How To Get A Colleague To Answer Your Work Email

Photo by Andrew Neel on Unsplash

You might think that sending work emails is the worst. It's not. It's the second-worst. The worst is waiting for people to reply to your work emails. And some people just never reply, no matter how much you follow up. IT professional Antoinette Maria wrote about one of these problem co-workers, "Alex," a contact from another team who's holding up a whole project.

Alex won't answer my emails asking about getting the integration set up. I've sent a follow up email every day for the past 3 days and on the last email I cc'd our project manager and my leader. I'm beyond frustrated at this point, because this isn't this first time Alex has done this.

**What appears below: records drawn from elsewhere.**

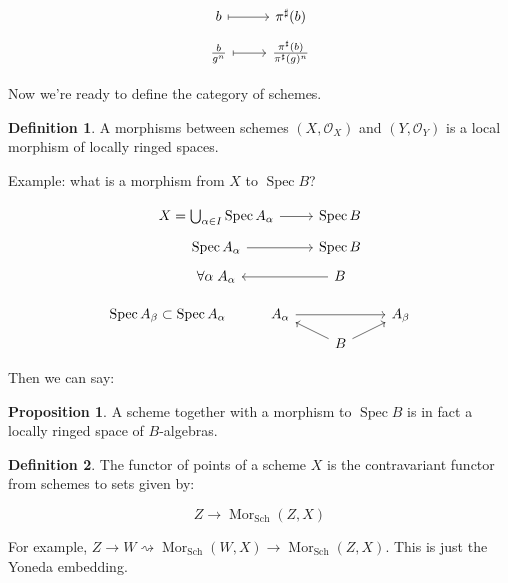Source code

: \documentclass{article}
\theoremstyle{definition}
\newtheorem*{definition}{Definition}
\newtheorem{proposition}[theorem]{Proposition}
\begin{document}
    \[
        \begin{tikzcd}[row sep = tiny]
            b \ar[r,mapsto] & \pi^\sharp(b) \\
            \frac{b}{g^n} \ar[r,mapsto] & \frac{\pi^\sharp(b)}{\pi^{\sharp}(g)^n}
        \end{tikzcd}
    \]

    Now we're ready to define the category of schemes.

    \begin{definition}
        A morphisms between schemes \((X, \mathcal{O}_X)\) and \((Y, \mathcal{O}_Y)\) is a local morphism of locally ringed spaces.
    \end{definition}

    Example: what is a morphism from \(X\) to \(\operatorname{Spec} B\)?

    \[
        \begin{tikzcd}[row sep = tiny]
            X = \bigcup_{\alpha \in I} \operatorname{Spec} A_\alpha \ar[r] & \operatorname{Spec} B \\ \operatorname{Spec} A_\alpha \ar[r] & \operatorname{Spec} B \\ \forall \alpha \; A_\alpha & B \ar[l]
        \end{tikzcd}
    \]

    \[
        \begin{tikzcd}[row sep = tiny]
            \operatorname{Spec} A_\beta  \subset \operatorname{Spec} A_\alpha & A_\alpha \ar[rr] & & A_\beta \\ & &  B \ar[ru] \ar[lu]
        \end{tikzcd}
    \]

    Then we can say:

    \begin{proposition}
        A scheme together with a morphism to \(\operatorname{Spec} B\) is in fact a locally ringed space of \(B\)-algebras.
    \end{proposition}

    \begin{definition}
        The functor of points of a scheme \(X\) is the contravariant functor from schemes to sets given by:

        \[
            Z \to \operatorname{Mor}_{\text{Sch}} (Z, X)
        \]

        For example, \(Z \to W \rightsquigarrow \operatorname{Mor}_{\text{Sch}}(W,X) \to \operatorname{Mor}_{\text{Sch}}(Z,X)\). This is just the Yoneda embedding. 
    \end{definition}
\end{document}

Commenters suggested a variety of tactics, some carrot, some stick, which might help you deal with the Alexs in your workplace.

Boil down your request

One of the hardest things about answering an email is processing the information and figuring out how you're supposed to respond. Web developer Chris Raser suggests stripping out any need for that analysis:

Be super-concrete in your email about what you need from Alex: "Can you please set up new login credentials for the Frob service, and whitelist IP 123.23.45.223? Thanks in advance!" The less analysis Alex needs to do, the more likely they are to take action. I generally send a bullet-point list of what I need.

Bring in the boss

Alex did finally answer Antoinette, after she CC'd her leader and project manager. Bringing your boss into the conversation can be a risky move, because however you present it, everyone will know you're snitching.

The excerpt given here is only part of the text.